■ **WHAT YOU ARE ASKED TO DO**
Each record below must come back exactly as written; its pictures must not.

■ **RECORDS FOR THE EXERCISE**
■ ■ ■ ■ ■ ■ ■

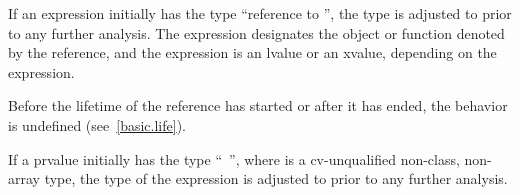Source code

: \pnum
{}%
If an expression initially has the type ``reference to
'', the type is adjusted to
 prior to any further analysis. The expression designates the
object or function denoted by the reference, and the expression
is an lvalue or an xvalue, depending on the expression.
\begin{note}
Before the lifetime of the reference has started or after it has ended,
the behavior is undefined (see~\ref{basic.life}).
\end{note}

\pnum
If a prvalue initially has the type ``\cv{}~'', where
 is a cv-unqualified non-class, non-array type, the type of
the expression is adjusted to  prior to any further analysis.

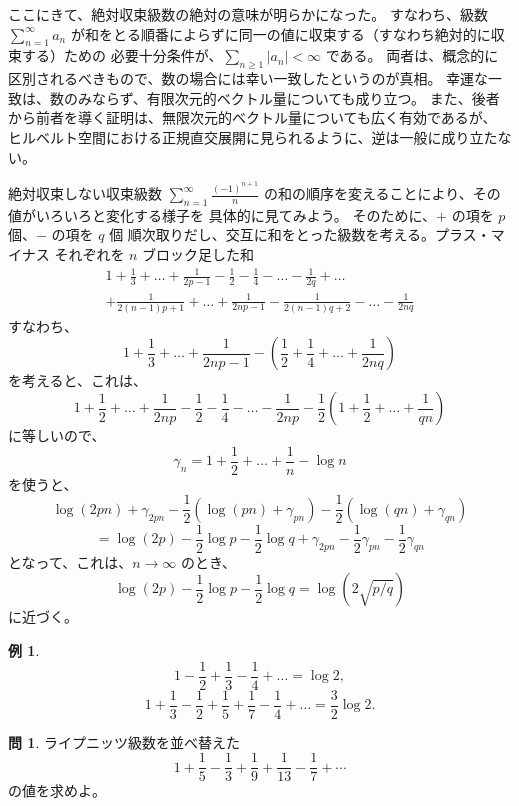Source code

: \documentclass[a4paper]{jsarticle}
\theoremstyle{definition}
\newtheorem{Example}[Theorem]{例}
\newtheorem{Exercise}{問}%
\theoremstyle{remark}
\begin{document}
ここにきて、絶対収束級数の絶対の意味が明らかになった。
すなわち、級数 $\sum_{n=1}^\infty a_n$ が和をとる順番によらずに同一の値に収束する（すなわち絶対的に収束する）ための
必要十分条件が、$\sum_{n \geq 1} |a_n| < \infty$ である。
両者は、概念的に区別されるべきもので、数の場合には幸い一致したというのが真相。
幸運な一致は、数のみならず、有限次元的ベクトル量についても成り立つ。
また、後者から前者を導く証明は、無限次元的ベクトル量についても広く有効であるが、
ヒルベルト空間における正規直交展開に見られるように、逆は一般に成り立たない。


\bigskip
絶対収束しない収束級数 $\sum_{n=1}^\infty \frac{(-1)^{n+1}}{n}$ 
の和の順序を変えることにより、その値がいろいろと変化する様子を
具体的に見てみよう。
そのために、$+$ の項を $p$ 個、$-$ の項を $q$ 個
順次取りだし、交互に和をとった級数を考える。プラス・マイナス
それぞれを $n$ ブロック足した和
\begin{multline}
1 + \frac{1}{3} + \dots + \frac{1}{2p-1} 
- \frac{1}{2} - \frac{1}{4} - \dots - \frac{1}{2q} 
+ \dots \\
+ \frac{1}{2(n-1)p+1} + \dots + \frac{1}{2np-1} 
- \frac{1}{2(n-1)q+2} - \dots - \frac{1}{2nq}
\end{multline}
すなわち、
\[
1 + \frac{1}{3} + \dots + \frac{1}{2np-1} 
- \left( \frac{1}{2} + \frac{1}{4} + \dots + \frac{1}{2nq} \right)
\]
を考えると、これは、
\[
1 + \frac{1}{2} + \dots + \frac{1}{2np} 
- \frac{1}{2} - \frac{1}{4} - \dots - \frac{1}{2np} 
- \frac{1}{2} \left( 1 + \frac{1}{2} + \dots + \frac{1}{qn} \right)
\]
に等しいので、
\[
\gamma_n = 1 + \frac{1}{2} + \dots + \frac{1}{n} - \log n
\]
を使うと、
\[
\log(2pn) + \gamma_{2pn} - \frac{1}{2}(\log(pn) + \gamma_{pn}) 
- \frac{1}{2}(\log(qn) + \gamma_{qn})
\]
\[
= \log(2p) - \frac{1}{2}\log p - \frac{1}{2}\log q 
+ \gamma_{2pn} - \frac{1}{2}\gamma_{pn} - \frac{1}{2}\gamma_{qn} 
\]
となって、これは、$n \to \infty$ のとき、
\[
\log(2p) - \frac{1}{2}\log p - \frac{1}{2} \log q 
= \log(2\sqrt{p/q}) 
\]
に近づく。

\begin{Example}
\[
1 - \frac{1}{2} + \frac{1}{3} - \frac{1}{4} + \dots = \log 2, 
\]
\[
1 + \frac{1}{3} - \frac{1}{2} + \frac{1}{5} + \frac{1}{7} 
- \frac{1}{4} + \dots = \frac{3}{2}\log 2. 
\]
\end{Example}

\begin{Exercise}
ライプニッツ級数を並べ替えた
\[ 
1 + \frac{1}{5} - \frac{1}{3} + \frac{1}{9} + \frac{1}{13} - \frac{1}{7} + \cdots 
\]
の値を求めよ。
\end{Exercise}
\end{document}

■ ■ ■ ■ ■ ■ ■

■ **ANSWER FOR THE TASK**
Source code

: \pnum
{}%
If an expression initially has the type ``reference to
'', the type is adjusted to
 prior to any further analysis. The expression designates the
object or function denoted by the reference, and the expression
is an lvalue or an xvalue, depending on the expression.
\begin{note}
Before the lifetime of the reference has started or after it has ended,
the behavior is undefined (see~\ref{basic.life}).
\end{note}

\pnum
If a prvalue initially has the type ``\cv{}~'', where
 is a cv-unqualified non-class, non-array type, the type of
the expression is adjusted to  prior to any further analysis.

Source code

: \documentclass[a4paper]{jsarticle}
\theoremstyle{definition}
\newtheorem{Example}[Theorem]{例}
\newtheorem{Exercise}{問}%
\theoremstyle{remark}
\begin{document}
ここにきて、絶対収束級数の絶対の意味が明らかになった。
すなわち、級数 $\sum_{n=1}^\infty a_n$ が和をとる順番によらずに同一の値に収束する（すなわち絶対的に収束する）ための
必要十分条件が、$\sum_{n \geq 1} |a_n| < \infty$ である。
両者は、概念的に区別されるべきもので、数の場合には幸い一致したというのが真相。
幸運な一致は、数のみならず、有限次元的ベクトル量についても成り立つ。
また、後者から前者を導く証明は、無限次元的ベクトル量についても広く有効であるが、
ヒルベルト空間における正規直交展開に見られるように、逆は一般に成り立たない。


\bigskip
絶対収束しない収束級数 $\sum_{n=1}^\infty \frac{(-1)^{n+1}}{n}$ 
の和の順序を変えることにより、その値がいろいろと変化する様子を
具体的に見てみよう。
そのために、$+$ の項を $p$ 個、$-$ の項を $q$ 個
順次取りだし、交互に和をとった級数を考える。プラス・マイナス
それぞれを $n$ ブロック足した和
\begin{multline}
1 + \frac{1}{3} + \dots + \frac{1}{2p-1} 
- \frac{1}{2} - \frac{1}{4} - \dots - \frac{1}{2q} 
+ \dots \\
+ \frac{1}{2(n-1)p+1} + \dots + \frac{1}{2np-1} 
- \frac{1}{2(n-1)q+2} - \dots - \frac{1}{2nq}
\end{multline}
すなわち、
\[
1 + \frac{1}{3} + \dots + \frac{1}{2np-1} 
- \left( \frac{1}{2} + \frac{1}{4} + \dots + \frac{1}{2nq} \right)
\]
を考えると、これは、
\[
1 + \frac{1}{2} + \dots + \frac{1}{2np} 
- \frac{1}{2} - \frac{1}{4} - \dots - \frac{1}{2np} 
- \frac{1}{2} \left( 1 + \frac{1}{2} + \dots + \frac{1}{qn} \right)
\]
に等しいので、
\[
\gamma_n = 1 + \frac{1}{2} + \dots + \frac{1}{n} - \log n
\]
を使うと、
\[
\log(2pn) + \gamma_{2pn} - \frac{1}{2}(\log(pn) + \gamma_{pn}) 
- \frac{1}{2}(\log(qn) + \gamma_{qn})
\]
\[
= \log(2p) - \frac{1}{2}\log p - \frac{1}{2}\log q 
+ \gamma_{2pn} - \frac{1}{2}\gamma_{pn} - \frac{1}{2}\gamma_{qn} 
\]
となって、これは、$n \to \infty$ のとき、
\[
\log(2p) - \frac{1}{2}\log p - \frac{1}{2} \log q 
= \log(2\sqrt{p/q}) 
\]
に近づく。

\begin{Example}
\[
1 - \frac{1}{2} + \frac{1}{3} - \frac{1}{4} + \dots = \log 2, 
\]
\[
1 + \frac{1}{3} - \frac{1}{2} + \frac{1}{5} + \frac{1}{7} 
- \frac{1}{4} + \dots = \frac{3}{2}\log 2. 
\]
\end{Example}

\begin{Exercise}
ライプニッツ級数を並べ替えた
\[ 
1 + \frac{1}{5} - \frac{1}{3} + \frac{1}{9} + \frac{1}{13} - \frac{1}{7} + \cdots 
\]
の値を求めよ。
\end{Exercise}
\end{document}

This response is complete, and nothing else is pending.